Because he dumped me around the time of diagnosis, I became very self-conscious about myself. I felt ugly and unwanted. And with all the physical changes I went through, I was a complete reck. Guys weren't checking me out like they used to. That was the biggest shock for me. And also the biggest realization.
Now, I won't lie and say, looks don't matter. Looks matter. I know they matter to you. And they matter to me. But obviously, looks aren't everything. I like my men tall and built, with big hands and a nice neck. Don't ask me why hands and neck. So, anyways, all except for one guy fit these characteristics. And if that "one" person is reading this, don't kill me...even though we are neighbors.

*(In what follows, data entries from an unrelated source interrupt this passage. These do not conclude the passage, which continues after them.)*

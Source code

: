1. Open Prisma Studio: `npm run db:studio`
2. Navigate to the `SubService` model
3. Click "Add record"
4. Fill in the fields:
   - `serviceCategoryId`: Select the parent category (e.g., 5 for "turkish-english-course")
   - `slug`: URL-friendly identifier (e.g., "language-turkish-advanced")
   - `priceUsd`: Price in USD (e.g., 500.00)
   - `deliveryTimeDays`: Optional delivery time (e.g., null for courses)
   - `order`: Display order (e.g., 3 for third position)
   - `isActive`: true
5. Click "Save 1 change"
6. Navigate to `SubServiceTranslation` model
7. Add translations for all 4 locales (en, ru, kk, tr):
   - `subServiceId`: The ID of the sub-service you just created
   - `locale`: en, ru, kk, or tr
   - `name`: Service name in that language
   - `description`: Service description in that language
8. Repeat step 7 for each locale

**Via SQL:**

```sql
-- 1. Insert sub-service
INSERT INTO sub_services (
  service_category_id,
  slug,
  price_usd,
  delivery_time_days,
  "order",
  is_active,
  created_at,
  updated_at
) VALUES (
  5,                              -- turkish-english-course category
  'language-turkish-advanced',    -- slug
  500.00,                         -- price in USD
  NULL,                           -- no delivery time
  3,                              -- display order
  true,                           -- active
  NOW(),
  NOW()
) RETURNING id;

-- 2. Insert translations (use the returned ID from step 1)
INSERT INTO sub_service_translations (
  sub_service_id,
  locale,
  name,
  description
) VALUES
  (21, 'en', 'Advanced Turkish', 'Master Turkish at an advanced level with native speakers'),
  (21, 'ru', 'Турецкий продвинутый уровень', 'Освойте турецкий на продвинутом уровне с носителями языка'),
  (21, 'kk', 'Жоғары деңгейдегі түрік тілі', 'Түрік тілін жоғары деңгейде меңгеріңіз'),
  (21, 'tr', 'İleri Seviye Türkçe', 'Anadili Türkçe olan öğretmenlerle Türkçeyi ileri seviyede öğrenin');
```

Now for the juicy stuff. I've been talking to a man lately. He is a man. A total hunk. Patient, relaxed...caring, honest, trustworthy...makes me feel beautiful...asks if I've taken my medications or not. Understanding, funny, cute laugh...crazy, I'm telling you, words are not enough. He's my jaan. My jaantush. My baby. I feel so good around him. Our initial conversations were...I don't know the word, but I was always nervous and picky about what I said and how I would say it. Loss of words, disarray of thoughts. And for a person who talks a whole lot of shit, when I have nothing to say, I know something is wrong. Especially if it is with a man so cool, calm, and collected...this is attraction. I'm so attracted to him, all I want to do is hug him. And of course the other X-Rated stuff, however I won't go into those details. I feel like jumping around the house. Sometimes I'm so energetic while talking to him, I go up a flight of stairs without thinking about the existing pains.
Over the span of two months, he has become a friend, boyfriend, and soon to be husband. We're thinking too much into the future, but basking in these beautiful thoughts makes me happy and smile. Sometimes we talk for hours and sometimes we bask in each other's silence. And even his silence makes me smile. I'm attached to him, yet I am able to easily detach myself.
He also loves me. And after openly telling him about my life and Lupus, his affection and respect gives me hope. His love gives me hope.
No picture, clear description, or name will be provided. Some things are better left unsaid.